Stored data entries:
* * * * * * *

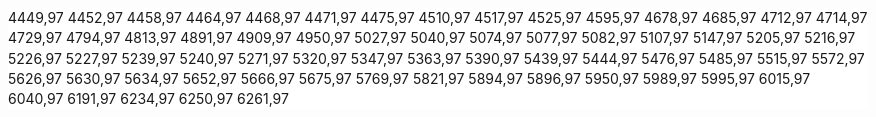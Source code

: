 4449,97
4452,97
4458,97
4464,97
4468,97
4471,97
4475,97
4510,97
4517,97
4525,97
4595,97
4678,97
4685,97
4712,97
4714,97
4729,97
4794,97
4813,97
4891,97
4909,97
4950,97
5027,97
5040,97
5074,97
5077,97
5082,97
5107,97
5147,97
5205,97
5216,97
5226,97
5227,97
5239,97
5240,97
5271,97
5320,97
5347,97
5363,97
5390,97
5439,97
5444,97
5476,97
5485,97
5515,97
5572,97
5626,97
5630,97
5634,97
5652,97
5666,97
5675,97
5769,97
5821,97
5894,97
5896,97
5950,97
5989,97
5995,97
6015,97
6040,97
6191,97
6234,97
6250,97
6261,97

* * * * * * *

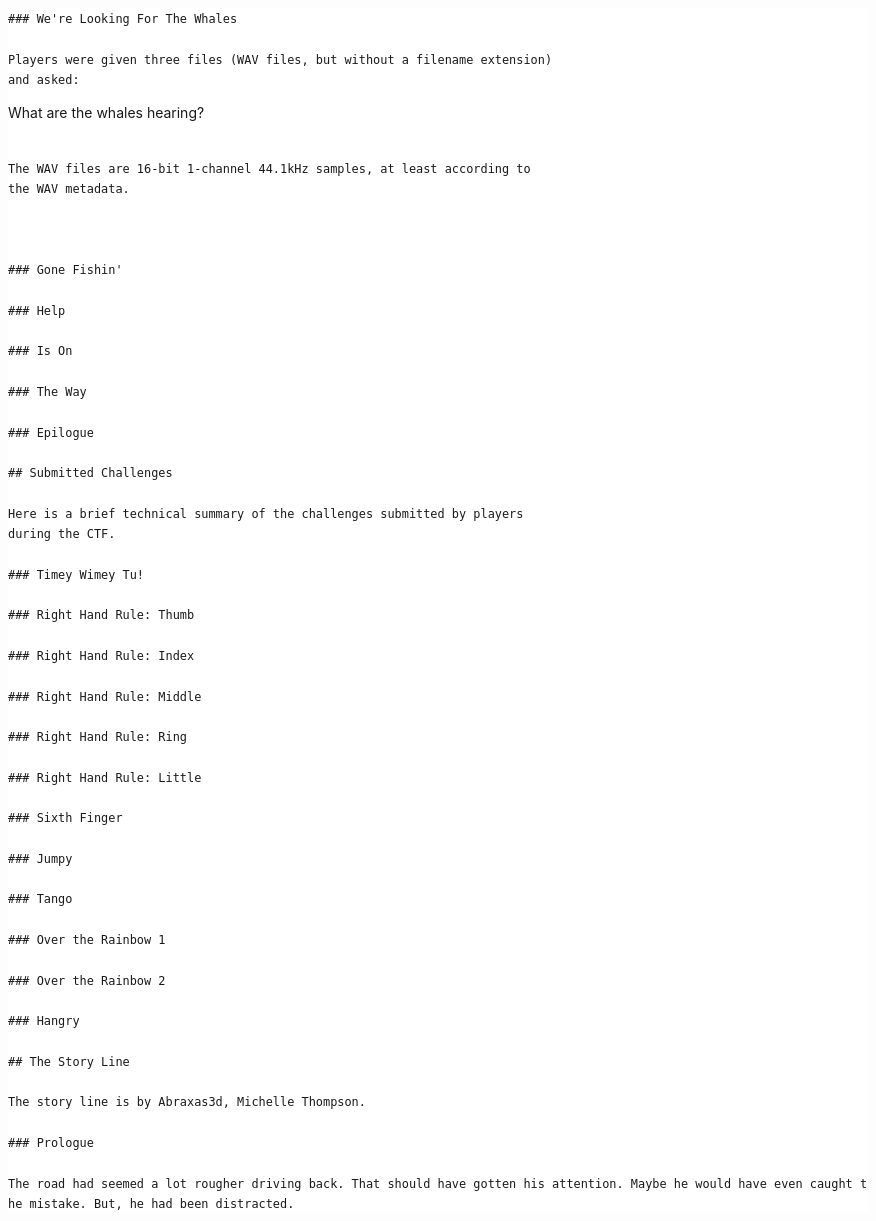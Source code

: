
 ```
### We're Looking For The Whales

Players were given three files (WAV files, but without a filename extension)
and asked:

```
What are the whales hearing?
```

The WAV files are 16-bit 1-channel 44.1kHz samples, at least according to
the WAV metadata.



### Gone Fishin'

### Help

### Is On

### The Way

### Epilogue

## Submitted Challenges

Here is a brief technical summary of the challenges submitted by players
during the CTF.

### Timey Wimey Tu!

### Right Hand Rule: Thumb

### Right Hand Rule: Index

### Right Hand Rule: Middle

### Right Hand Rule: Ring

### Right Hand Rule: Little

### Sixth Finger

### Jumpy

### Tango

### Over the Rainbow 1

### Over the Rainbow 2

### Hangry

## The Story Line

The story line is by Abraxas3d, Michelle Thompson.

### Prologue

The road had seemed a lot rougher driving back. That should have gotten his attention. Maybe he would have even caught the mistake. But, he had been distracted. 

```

* * * * * * *

What you need to do: Where does "files" appear in the records above? Copy every line that has it.

Exercise response:
Players were given three files (WAV files, but without a filename extension)
The WAV files are 16-bit 1-channel 44.1kHz samples, at least according to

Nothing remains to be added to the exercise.